Is the VUPEN article actually related to WebGL? It doesn't say how they achieved it - it could be done through Flash, for example.
I was in favour of WebGL in browsers because it would basically allow the HTML5 exporter to have feature parity with the Construct Classic runtime - you could have shaders, 3D, tints, mesh distortion, Z elevation and so on, running in the browser. People have asked for this. However, the article about WebGL does raise some very interesting and valid points. I guess it is true graphics card manufacturers never really had to consider the security of their drivers before, so they're caught out unprepared with WebGL.
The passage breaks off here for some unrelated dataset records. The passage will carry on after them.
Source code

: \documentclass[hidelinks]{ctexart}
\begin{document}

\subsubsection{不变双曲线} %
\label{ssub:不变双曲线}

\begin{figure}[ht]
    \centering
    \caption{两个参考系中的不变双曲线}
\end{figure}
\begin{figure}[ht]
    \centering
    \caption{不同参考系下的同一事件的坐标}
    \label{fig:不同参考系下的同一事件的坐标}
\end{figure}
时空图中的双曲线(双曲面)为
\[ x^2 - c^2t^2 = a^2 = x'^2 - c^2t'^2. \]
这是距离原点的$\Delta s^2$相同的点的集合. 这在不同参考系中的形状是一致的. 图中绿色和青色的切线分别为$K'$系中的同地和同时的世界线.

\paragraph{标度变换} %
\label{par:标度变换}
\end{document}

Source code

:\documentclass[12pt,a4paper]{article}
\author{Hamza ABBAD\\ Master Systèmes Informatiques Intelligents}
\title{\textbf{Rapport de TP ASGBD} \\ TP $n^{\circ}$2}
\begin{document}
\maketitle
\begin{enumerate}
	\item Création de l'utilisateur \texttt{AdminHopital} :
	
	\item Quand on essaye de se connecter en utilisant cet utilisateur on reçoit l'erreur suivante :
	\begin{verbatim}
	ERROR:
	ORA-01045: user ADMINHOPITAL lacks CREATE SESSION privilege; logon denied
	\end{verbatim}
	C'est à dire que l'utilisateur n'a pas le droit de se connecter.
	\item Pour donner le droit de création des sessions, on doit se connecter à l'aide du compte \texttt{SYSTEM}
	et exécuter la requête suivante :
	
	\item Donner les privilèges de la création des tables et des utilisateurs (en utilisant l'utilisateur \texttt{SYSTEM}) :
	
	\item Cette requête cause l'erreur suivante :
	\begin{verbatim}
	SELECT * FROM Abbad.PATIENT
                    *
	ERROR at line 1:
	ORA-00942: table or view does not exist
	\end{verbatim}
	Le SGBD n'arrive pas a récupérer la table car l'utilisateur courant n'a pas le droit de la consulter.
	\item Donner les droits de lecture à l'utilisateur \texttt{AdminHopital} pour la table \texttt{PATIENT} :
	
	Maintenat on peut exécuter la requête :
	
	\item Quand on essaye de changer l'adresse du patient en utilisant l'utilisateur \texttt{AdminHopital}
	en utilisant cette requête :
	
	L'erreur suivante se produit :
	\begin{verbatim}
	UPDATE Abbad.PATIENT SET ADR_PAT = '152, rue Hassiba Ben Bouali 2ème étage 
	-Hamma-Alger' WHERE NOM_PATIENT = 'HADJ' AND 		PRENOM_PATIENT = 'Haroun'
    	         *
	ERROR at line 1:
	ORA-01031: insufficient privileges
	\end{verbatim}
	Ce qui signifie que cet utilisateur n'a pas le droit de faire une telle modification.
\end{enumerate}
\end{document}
It doesn't appear you can do anything beyond crash the system or possibly read images cross-domain. There's nothing you can do at a shader level to, say, steal user data, or install or modify files on disk. So the risk seems somewhat limited - much less risky than running an unknown EXE.
I'm also not convinced the risk is exclusive to WebGL: with browsers using hardware acceleration to render HTML, it seems with Javascript and HTML you could "attack" the hardware by creating a page that would take an extremely long time to load, and possibly crash. Also, you could probably "attack" some systems with simple javascript by running something intensive that runs the CPU at 100%. This could cause system crashes or overheat badly designed systems. This is the fault of the system designer, though. It looks like WebGL is "worse" because graphics card drivers tend to be badly written anyway (*cough* *cough*INTEL CHIPSETS*cough* *cough* oh dear me, I seem to be unwell). If you crash a driver through WebGL, it's the graphics card maker's fault. It can and does crash from time to time anyway.
What I guess will happen is browsers might end up prompting you something like "This page wants to display 3D content. Allow / Deny".
That's not so much a problem for an arcade, for example, but would really make it impractical to use for banner ads, site headers and general interactive content.
So for now I guess it's lucky we're sticking with canvas!